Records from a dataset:
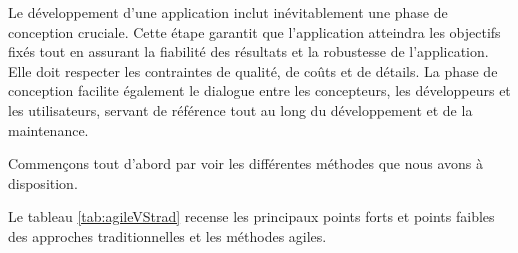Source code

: \documentclass[12pt]{report}
\begin{document}
				\hspace{15pt} Le développement d'une application inclut inévitablement une phase de conception cruciale. Cette étape garantit que l'application atteindra les objectifs fixés tout en assurant la fiabilité des résultats et la robustesse de l'application. Elle doit respecter les contraintes de qualité, de coûts et de détails. La phase de conception facilite également le dialogue entre les concepteurs, les développeurs et les utilisateurs, servant de référence tout au long du développement et de la maintenance.
	
				Commençons tout d'abord par voir les différentes méthodes que nous avons à disposition.

				Le tableau \ref{tab:agileVStrad} recense les principaux points forts et points faibles des approches traditionnelles et les méthodes agiles.
\end{document}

▸ TASK DETAILS: Pictures stay out. Transcribe the lines from the start of the entries above through the line with "de la maintenance.", exactly.

▸ RESPONSE:
Source code

: \documentclass[12pt]{report}
\begin{document}
				\hspace{15pt} Le développement d'une application inclut inévitablement une phase de conception cruciale. Cette étape garantit que l'application atteindra les objectifs fixés tout en assurant la fiabilité des résultats et la robustesse de l'application. Elle doit respecter les contraintes de qualité, de coûts et de détails. La phase de conception facilite également le dialogue entre les concepteurs, les développeurs et les utilisateurs, servant de référence tout au long du développement et de la maintenance.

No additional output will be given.